Perhaps we can get a better perspective by noting that the chief prosecution witness, Michael Goleniewski, has already testified under oath and has said he would be delighted to repeat his charges in a trial of Henry Kissinger. While the defendant in this instance, Henry Kissinger, dismisses the whole matter with a joke. . . and a lie.

At the very least, Congress should investigate these charges—perhaps as part of a larger study of the Kissinger record. When such a hearing is called, we hope the Congressmen will also look into the other quacking creatures in the Kissinger barnyard.

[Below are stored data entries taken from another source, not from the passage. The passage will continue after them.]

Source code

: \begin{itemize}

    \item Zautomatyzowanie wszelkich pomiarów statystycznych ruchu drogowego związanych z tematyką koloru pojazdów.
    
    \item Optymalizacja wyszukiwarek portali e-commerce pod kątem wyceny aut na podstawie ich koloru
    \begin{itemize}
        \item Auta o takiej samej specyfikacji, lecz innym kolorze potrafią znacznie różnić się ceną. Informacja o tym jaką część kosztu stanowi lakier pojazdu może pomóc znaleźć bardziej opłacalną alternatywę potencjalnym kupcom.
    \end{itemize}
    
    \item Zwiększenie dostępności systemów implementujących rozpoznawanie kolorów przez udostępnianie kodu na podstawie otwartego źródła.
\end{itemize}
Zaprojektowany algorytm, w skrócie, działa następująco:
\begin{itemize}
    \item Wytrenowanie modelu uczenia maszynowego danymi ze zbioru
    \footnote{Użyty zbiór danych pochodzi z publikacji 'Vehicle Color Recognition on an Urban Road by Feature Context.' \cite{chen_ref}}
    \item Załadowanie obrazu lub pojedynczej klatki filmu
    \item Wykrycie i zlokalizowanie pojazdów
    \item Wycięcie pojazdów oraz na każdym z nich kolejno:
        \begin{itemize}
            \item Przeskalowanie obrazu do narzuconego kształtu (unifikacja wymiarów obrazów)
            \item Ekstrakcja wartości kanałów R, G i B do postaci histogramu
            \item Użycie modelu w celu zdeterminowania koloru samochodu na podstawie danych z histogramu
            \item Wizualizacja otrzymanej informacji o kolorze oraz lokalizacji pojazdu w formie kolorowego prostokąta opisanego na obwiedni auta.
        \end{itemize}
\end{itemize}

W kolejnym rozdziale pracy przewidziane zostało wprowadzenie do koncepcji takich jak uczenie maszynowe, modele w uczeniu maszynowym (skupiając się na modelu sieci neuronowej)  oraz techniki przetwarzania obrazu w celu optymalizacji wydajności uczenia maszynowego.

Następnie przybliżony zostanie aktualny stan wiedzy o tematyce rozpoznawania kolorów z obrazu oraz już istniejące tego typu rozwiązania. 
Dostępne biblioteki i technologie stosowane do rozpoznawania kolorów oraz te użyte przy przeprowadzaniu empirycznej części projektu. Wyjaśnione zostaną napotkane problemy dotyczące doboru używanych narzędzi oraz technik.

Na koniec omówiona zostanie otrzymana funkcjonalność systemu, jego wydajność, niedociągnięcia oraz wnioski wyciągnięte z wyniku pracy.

This would include, for example, Wilfred Burchett, the Australian Communist who was deprived of a passport by his own government because of his aid to the Communists in the Korean War. Burchett was welcomed to Washington by Kissinger in 1971 for “consultations” on the Vietnam War. the man who helped secure phony “germ warfare” confessions from Allied prisoners during the Korean War was one of Hanoi’s most trusted emissaries.

How jolly. Just what was said we’ll never know. But for Kissinger to base any part of the negotiations on statements by Burchett is the equivalent of consulting Al Capone on how to clean up crime in Chicago!

A much more important Kissinger contact is the mysterious Victor Louis, one of Moscow’s most trusted—and most important—KGB agents. Kissinger is reported to have met secretly with Louis in the Soviet Embassy in London just after his first trip to Red China. “Victor Louis” is, in reality, Vitaly Yuvgenyevich Lui, who operates under the cover of being the Moscow correspondent for the London Evening News.

Even a casual scrutiny of Kissinger’s colleagues and collaborators at the State Department reveals an amazing similarity in the way the flock looks, walks, and quacks. Among the many things they all have in common is an unswerving devotion to detente, downgrading U.S. defenses, undercutting our national security, courting the Soviets, and aiding the Communist world.

One of the key Kissinger appointees, for example, is Helmut Sonnenfeldt, a long-time State Department official who is now in charge of trade with the Communists.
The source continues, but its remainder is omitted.